Heritage conservation has assumed a place in contemporary Canadian society because it addresses certain desires, notably for tangible connections to our historical roots and a "sense of place" for those who despair the "anyplace" character of many communities.
Heritage Building Window
In Lower Town, Ottawa (Corel Professional Photos).
Shaughnessy House
The design of the CCA incorporates the 1874 Shaughnessy House that director Lambert saved from demolition (photo by Brian Merrett: www.merrettimages.ca/).
Mile of History
One of the goals of the National Capital Commission is to preserve the historical treasures of the capital (Corel Professional Photos).

Heritage Conservation

Heritage conservation encompasses the identification, protection and promotion of things that are important in our culture and history. The term heritage covers a wide range of tangible things: it can be an object in our built environment, such as a railway station, a bridge or a neighbourhood; it can be an artifact of moveable cultural property, such as a painting, a dress or a Red River cart (see Conservation of Movable Cultural Property); or can be a part of our natural environment, such as a park, a garden or a heritage trail. It can also be intangible, as in folklore, customs, language, dialect, songs and legends. The term conservation can be defined as protection from any agent (be it environmental or human) that threatens to destroy heritage; it also implies increasing our understanding and awareness of heritage. The practice of heritage conservation in Canada ("heritage preservation" in the USA) usually refers to identifying, protecting and promoting valued elements of the built environment, ie, of buildings, structures and sites that have been created in the development of Canada.

Heritage conservation has assumed a place in contemporary Canadian society because it addresses certain desires, notably for tangible connections to our historical roots and a "sense of place" for those who despair the "anyplace" character of many communities. Interest in heritage conservation has grown along with the general conservation movement: it is widely recognized that society can no longer afford to waste resources of any type, including the built environment. It is a concept based on responsible stewardship - that is, on managing valued resources in such a way that they are passed on to succeeding generations unimpaired - and it applies both to the process of making our urban and rural habitats and to enhancing their livability.
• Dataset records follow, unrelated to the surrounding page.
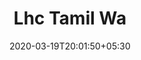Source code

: ---
title: "Lhc Tamil Wa"
image: /images/graphic-designs/LHC_Tamil_Whatsapp.jpg
tags: ["graphics"]

date: 2020-03-19T20:01:50+05:30
draft: false
---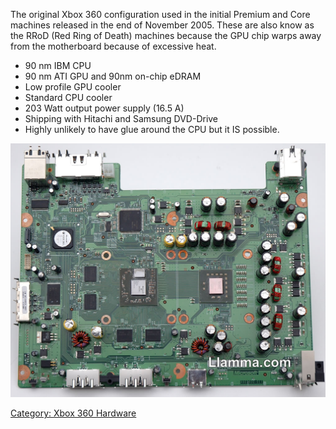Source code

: The original Xbox 360 configuration used in the initial Premium and Core
machines released in the end of November 2005.
These are also know as the RRoD (Red Ring of Death) machines because the
GPU chip warps away from the motherboard because of excessive heat.

  - 90 nm IBM CPU
  - 90 nm ATI GPU and 90nm on-chip eDRAM
  - Low profile GPU cooler
  - Standard CPU cooler
  - 203 Watt output power supply (16.5 A)
  - Shipping with Hitachi and Samsung DVD-Drive
  - Highly unlikely to have glue around the CPU but it IS possible.

![Xbox 360 Xenon Motherboard](images/Xbox_360_revisions_xenon_motherboard.jpg "Xenon Revision Motherboard")

[Category: Xbox 360 Hardware](../Category_Xbox360_Hardware)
Grass-roots community activism has powered much of the heritage conservation movement. Dozens of activist organizations such as the Lunenburg, NS, Heritage Society (1972), Héritage Montréal (1975) and the Society for the Protection of Architectural Resources in Edmonton (SPARE; 1979) have coalesced around threats to their community's built heritage. Concerned citizens in the 1950s, for example, saved from demolition the spectacular 19th-century mansion Craigdarroch Castle in Victoria, BC; residents and supporters of the Milton-Parc neighbourhood in Montréal spearheaded the rehabilitation of hundreds of 19th-century dwellings in the 1970s and 1980s; and inner- city residents of Regina successfully campaigned in the 1980s to retain the neighbourhood-scale capacity and appearance of the Depression-era Albert Memorial Bridge. Through these successes - and some failures - these groups have risen to the challenge of defending their built heritage, often one site at a time, by opposing heritage-insensitive actions, brokering or undertaking restorations, advocating improved heritage legislation and sensitizing citizens to heritage values.

Overview

One of the earliest large-scale attempts to preserve a valued built resource in Canada was Governor General Lord Dufferin's intervention in 1875 to save and enhance the old fortification walls of Québec City (see Québec Citadel). Instead of demolishing the walls, as local business interests wished, Dufferin had the derelict structure rebuilt and added evocative new features. In the spirit of the times, Dufferin's primary objective was to enhance the city's picturesque qualities: it was the notion of a walled city that he thought important, not necessarily the actual stone walls.

Half a century later, in 1927, Father Albert Lacombe's 1861 log chapel in St Albert was the subject of the first attempt at heritage conservation in Alberta. Almost half of its logs were replaced, and the building was encased in a protective brick shell. The extreme measures taken to prolong this building's life reflected the early 20th century's fascination with artifacts actually touched by our country's pioneers.

A century after Dufferin's Québec City intervention, a portion of Halifax's waterfront was revitalized in one of the most ambitious conservation projects undertaken in Canada. Derelict warehouses and commercial buildings were conserved and rehabilitated to create Historic Properties, a heritage shopping precinct. In step with the times, private investment drove the rejuvenation of this historic urban district.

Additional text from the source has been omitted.